Graphical State Transitions Framework

This is the code supporting my paper "Learning Graphical State Transitions", published in ICLR 2017. It consists of

implementation of each of the graph transformations described in the paper (in the transformation_modules subdirectory)
implementation of the Gated Graph Transformer Neural Network model (model.py)
a tool to convert a folder of tasks written in a textual form with JSON graphs into a series of python pickle files with appropriate metadata (ggtnn_graph_parse.py)
a harness to train multiple tasks in sequence (run_harness.py)
a helper executable to train on the sequence of bAbI tasks (do_babi_run.py)
a set of task-generators to generate data for particular tasks, such as the Turing machine and automaton tasks discussed in the paper (in the task_generators subdirectory)
a tool to enable visualization of the produced graphs, either interactively in Jupyter (by importing display_graph.py and calling graph_display) or noninteractively using phantomjs (by running display_graph.js)
other miscellaneous utilities

Note that there were also modifications to the bAbI task generation code in order to extend them with graph information. For those, see this repository.

To use the model, you will need python 3.5 or later with Theano installed. If you wish to visualize the results, you will also need matplotlib and Jupyter, and will need phantomjs to generate images noninteractively. Additionally, you will need to have floatX=float32 in your .theanorc file to compile models correctly.

Quick start

This section is intended to be a brief guide to reproducing some of the results from the paper. For more details, see the following sections, or the code itself.

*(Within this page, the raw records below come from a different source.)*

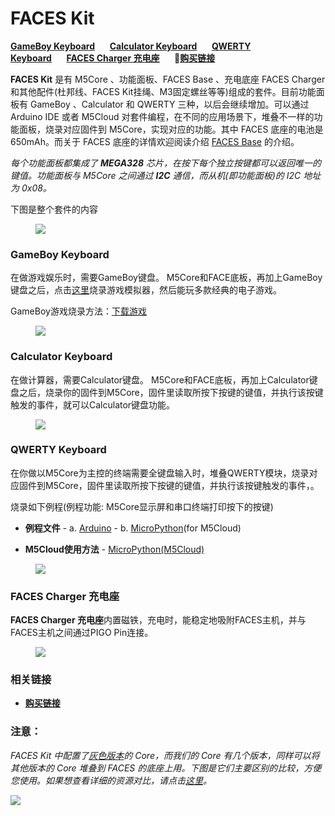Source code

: # FACES Kit

**[GameBoy Keyboard](#gameBoy-keyboard)**&nbsp;&nbsp;&nbsp;&nbsp;&nbsp;&nbsp;**[Calculator Keyboard](#calculator-keyboard)**&nbsp;&nbsp;&nbsp;&nbsp;&nbsp;&nbsp;**[QWERTY Keyboard](#qeerty-keyboard)**&nbsp;&nbsp;&nbsp;&nbsp;&nbsp;&nbsp;**[FACES Charger 充电座](#faces-charger-充电座)**&nbsp;&nbsp;&nbsp;&nbsp;&nbsp;&nbsp;🛒**[购买链接](https://item.taobao.com/item.htm?spm=a1z10.3-c.w4002-1172588106.15.686c425eRw6D4J&id=562810115476)**

**FACES Kit** 是有 M5Core 、功能面板、FACES Base 、充电底座 FACES Charger 和其他配件(杜邦线、FACES Kit挂绳、M3固定螺丝等等)组成的套件。目前功能面板有 GameBoy 、Calculator 和 QWERTY 三种，以后会继续增加。可以通过 Arduino IDE 或者 M5Cloud 对套件编程，在不同的应用场景下，堆叠不一样的功能面板，烧录对应固件到 M5Core，实现对应的功能。其中 FACES 底座的电池是 650mAh。而关于 FACES 底座的详情欢迎阅读介绍 [FACES Base](zh_CN/base/face_base) 的介绍。

*每个功能面板都集成了 **MEGA328** 芯片，在按下每个独立按键都可以返回唯一的键值。功能面板与 M5Core 之间通过 **I2C** 通信，而从机(即功能面板)的 I2C 地址为 0x08。*


下图是整个套件的内容

<figure>
    <img src="assets/img/product_pics/core/faces_kit/faces_kit.png">
</figure>

### GameBoy Keyboard

在做游戏娱乐时，需要GameBoy键盘。
M5Core和FACE底板，再加上GameBoy键盘之后，点击[这里](zh_CN/quick_start/faces/gameboy_burn_a_nes_game)烧录游戏模拟器，然后能玩多款经典的电子游戏。

GameBoy游戏烧录方法：[下载游戏](zh_CN/quick_start/faces/gameboy_burn_a_nes_game)

<figure>
    <img src="assets/img/product_pics/core/faces_kit/gameboy_01.png">
</figure>

### Calculator Keyboard

在做计算器，需要Calculator键盘。
M5Core和FACE底板，再加上Calculator键盘之后，烧录你的固件到M5Core，固件里读取所按下按键的键值，并执行该按键触发的事件，就可以Calculator键盘功能。

<figure>
    <img src="assets/img/product_pics/core/faces_kit/calculator.png">
</figure>

### QWERTY Keyboard

在你做以M5Core为主控的终端需要全键盘输入时，堆叠QWERTY模块，烧录对应固件到M5Core，固件里读取所按下按键的键值，并执行该按键触发的事件，。


烧录如下例程(例程功能: M5Core显示屏和串口终端打印按下的按键)

-  **例程文件** - a. [Arduino](https://github.com/m5stack/M5Stack/tree/master/examples/Modules/FACES) - b. [MicroPython](https://github.com/m5stack/M5Cloud/tree/master/examples/FACES)(for M5Cloud)

-  **M5Cloud使用方法** - [MicroPython(M5Cloud)](zh_CN/quick_start/m5core/m5stack_core_get_started_MicroPython_m5cloud)

<figure>
    <img src="assets/img/product_pics/core/faces_kit/qwerty.png">
</figure>


### FACES Charger 充电座

**FACES Charger 充电座**内置磁铁，充电时，能稳定地吸附FACES主机，并与FACES主机之间通过PIGO Pin连接。

<figure>
    <img src="assets/img/product_pics/core/faces_kit/charger.png">
</figure>

### 相关链接

- **[购买链接](https://item.taobao.com/item.htm?spm=a1z10.3-c.w4002-1172588106.15.686c425eRw6D4J&id=562810115476)**

### 注意：

*FACES Kit 中配置了[灰色版本](zh_CN/core/gray)的 Core，而我们的 Core 有几个版本，同样可以将其他版本的 Core 堆叠到 FACES 的底座上用。下图是它们主要区别的比较，方便您使用。如果想查看详细的资源对比，请点击[这里](https://github.com/m5stack/M5-Schematic/blob/master/Core/hardware_difference_between_cores_zh_CN.md)。*

<img src="assets/img/product_pics/core/core_comparison_04_zh_CN.png">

The first step is to create the actual training files. This can be done by cloning the modified bAbI tasks repo, and then running the script generate_graph_tasks.sh, which will produce a large number of graphs in the output directory of the repo.

The next step is to train the model using the do_babi_run.py helper script. For example, you might run

python3 do_babi_run.py path/to/bAbI-tasks/output ./model_results

which will train the model on all of the bAbI tasks with default parameters, and save the results into ./model_results.

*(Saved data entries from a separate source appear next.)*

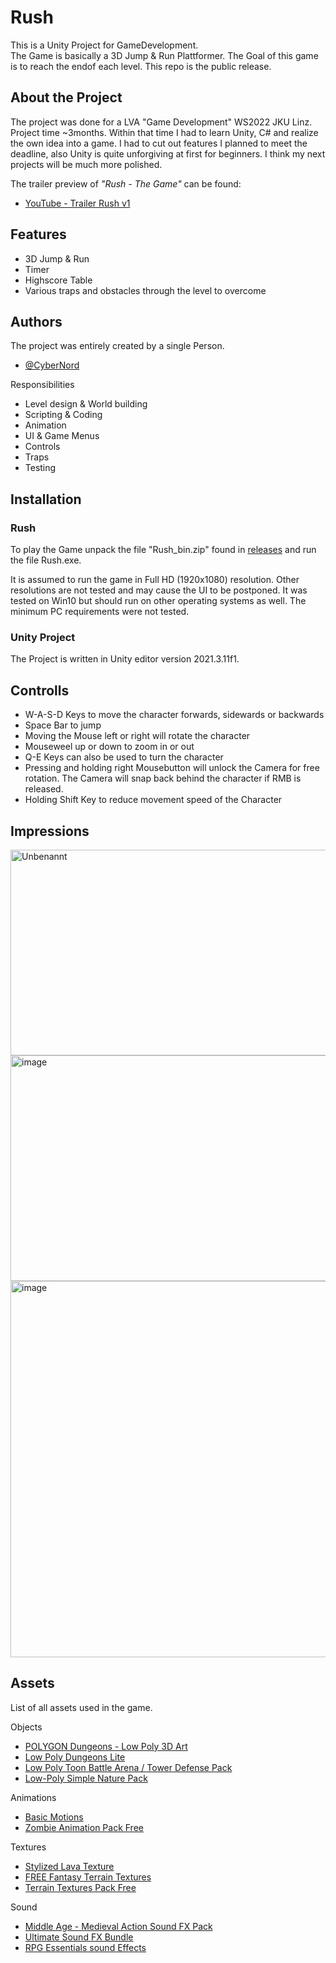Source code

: # Rush

This is a Unity Project for GameDevelopment.  
The Game is basically a 3D Jump & Run Plattformer. The Goal of this game is to reach the endof each level.
This repo is the public release.

## About the Project
The project was done for a LVA "Game Development" WS2022 JKU Linz. 
Project time ~3months. Within that time I had to learn Unity, C# and realize the own idea into a game. 
I had to cut out features I planned to meet the deadline, also Unity is quite unforgiving at first for beginners. 
I think my next projects will be much more polished.

The trailer preview of *"Rush - The Game"* can be found: 

 - [YouTube -  Trailer Rush v1](https://www.youtube.com/watch?v=r4lnEHMvj3A&ab_channel=NorthernCoder)

## Features

- 3D Jump & Run
- Timer 
- Highscore Table
- Various traps and obstacles through the level to overcome

## Authors

The project was entirely created  by a single Person.
- [@CyberNord](https://github.com/CyberNord) 

Responsibilities 
 - Level design & World building
 - Scripting & Coding
 - Animation
 - UI & Game Menus 
 - Controls
 - Traps
 - Testing

## Installation

### Rush
To play the Game unpack the file "Rush_bin.zip" found in [releases](https://github.com/CyberNord/GameDev_Rush/releases/tag/release_rush_prototype) and run the file Rush.exe.

It is assumed to run the game in Full HD (1920x1080) resolution. Other resolutions are not tested and may cause the UI to be postponed. 
It was tested on Win10 but should run on other operating systems as well. 
The minimum PC requirements were not tested. 

### Unity Project
The Project is written in Unity editor version 2021.3.11f1.

## Controlls

* W-A-S-D Keys to move the character forwards, sidewards or backwards
* Space Bar to jump 
* Moving the Mouse left or right will rotate the character
* Mouseweel up or down to zoom in or out
* Q-E Keys can also be used to turn the character
* Pressing and holding right Mousebutton will unlock the Camera for free rotation. The Camera will snap back behind the character if RMB is released.
* Holding Shift Key to reduce movement speed of the Character

## Impressions
<img width="570" height="329" alt="Unbenannt" src="https://github.com/user-attachments/assets/298ea539-dde1-4dd2-bb6a-3653f9686270" />
<img width="593" height="361" alt="image" src="https://github.com/user-attachments/assets/8b1d0fb2-a06c-4ddb-8125-7c79dacbda3b" />
<img width="510" height="602" alt="image" src="https://github.com/user-attachments/assets/1ce9b0aa-1d55-41d5-9ca5-31bf51be6c88" />



## Assets

List of all assets used in the game. 

Objects
 - [POLYGON Dungeons - Low Poly 3D Art](https://assetstore.unity.com/packages/3d/environments/dungeons/polygon-dungeons-low-poly-3d-art-by-synty-102677)
 - [Low Poly Dungeons Lite](https://assetstore.unity.com/packages/3d/environments/dungeons/low-poly-dungeons-lite-177937)
 - [Low Poly Toon Battle Arena / Tower Defense Pack](https://assetstore.unity.com/packages/3d/environments/dungeons/dungeon-low-poly-toon-battle-arena-tower-defense-pack-109791)
 - [Low-Poly Simple Nature Pack](https://assetstore.unity.com/packages/3d/environments/landscapes/low-poly-simple-nature-pack-162153)

Animations
 - [Basic Motions](https://assetstore.unity.com/packages/3d/animations/basic-motions-157744)
 - [Zombie Animation Pack Free](https://assetstore.unity.com/packages/3d/animations/zombie-animation-pack-free-150219)

Textures 
- [Stylized Lava Texture](https://assetstore.unity.com/packages/2d/textures-materials/nature/stylized-lava-texture-153161)
- [FREE Fantasy Terrain Textures](https://assetstore.unity.com/packages/2d/textures-materials/free-fantasy-terrain-textures-233640)
- [Terrain Textures Pack Free ](https://assetstore.unity.com/packages/2d/textures-materials/nature/terrain-textures-pack-free-139542)

Sound
- [Middle Age - Medieval Action Sound FX Pack](https://assetstore.unity.com/packages/audio/sound-fx/middle-age-medieval-action-sound-fx-pack-54030)
- [Ultimate Sound FX Bundle](https://assetstore.unity.com/packages/audio/sound-fx/ultimate-sound-fx-bundle-151756)
- [RPG Essentials sound Effects](https://assetstore.unity.com/packages/audio/sound-fx/rpg-essentials-sound-effects-free-227708)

Arguments accepted by do_babi_run.py:

--including-only TASK_ID_1 TASK_ID_2 ... will cause it to only train the model on the specific tasks given (where each TASK_ID represents the numerical index of the desired task).
--dataset-sizes SIZE_1 SIZE_2 ... will cause it to only train the model with the specified sizes of dataset. To train only with the full dataset, pass --dataset-sizes 1000. The default is equivalent to --dataset-sizes 50 100 250 500 1000.
--direct-reference and --no-direct-reference will cause it to only train with or without direct reference, respectively. By default, it will train both types of model; this forces it to only train one.

The do_babi_run.py script sets specific parameters based on each task. In particular, it uses the appropriate output format for each network, and also enables or disables the intermediate propagation step depending on the complexity of the task. For each task, it then sets up multiple training runs with differently sized subsets of the input dataset, and also configures versions of the model with direct reference enabled and disabled. Internally, it then defers to the run_harness.py module, which runs all of those tasks in sequence.

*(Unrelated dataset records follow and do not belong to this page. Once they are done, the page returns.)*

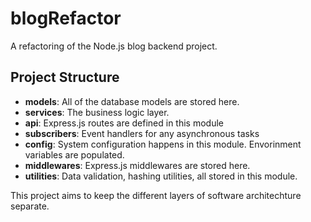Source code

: # blogRefactor
A refactoring of the Node.js blog backend project.

## Project Structure
- **models**: All of the database models are stored here.
- **services**: The business logic layer.
- **api**: Express.js routes are defined in this module
- **subscribers**: Event handlers for any asynchronous tasks
- **config**: System configuration happens in this module. Envorinment variables are populated.
- **middlewares**: Express.js middlewares are stored here.
- **utilities**: Data validation, hashing utilities, all stored in this module.

This project aims to keep the different layers of software architechture separate.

Additional arguments passed to do_babi_run.py are forwarded unchanged to the main.py script, which are described below. Note that the do_babi_run.py script automatically sets many of these arguments, so be careful to avoid conflicts.

Non-bAbI graphs

The model also has support for tasks that are not from the bAbI dataset. However, the training process is somewhat more complex.

First, the graphs have to be obtained in the correct textual format. The parser script expects to see a file that is divided into multiple stories, where each story represents one training example and all stories are independent. A story consists of a series of sequentially numbered lines, which are either statements or queries, and end with a final query.

A statement should be of the form

<number> <words>={"nodes":[node1name,node2name,...], "edges":[{ "type":e1type,"from":e1sourcename,"to":e1dest}, { "type":e2type,"from":e2sourcename,"to":e2dest},...]}

where the names, types, sources, and destinations are all strings, and the sources and destinations match nodes in the node list. Note that each node name must be distinct. During processing, each of the words, node names, and edge types seen in the dataset will be mapped to unique integer indices. If your graph should have multiple nodes of the same type, the nodes can be disambiguated using a "#" and a suffix. For instance "cell#0" and "cell#1" will both be mapped to the "cell" node type. The graph should represent the desired state of the network after processing this statement.

A query should be of the form

<number> <words> <tab character> <answer> <optional tab character> <ignored>

The query is given by the words before the first tab character, and the network answer is given by the word or words after. Content after the second tab character is ignored, but is allowed for compatibility with the bAbI task format. (If the task has no meaningful query, then a simple empty string should be used for both the words and the answer.)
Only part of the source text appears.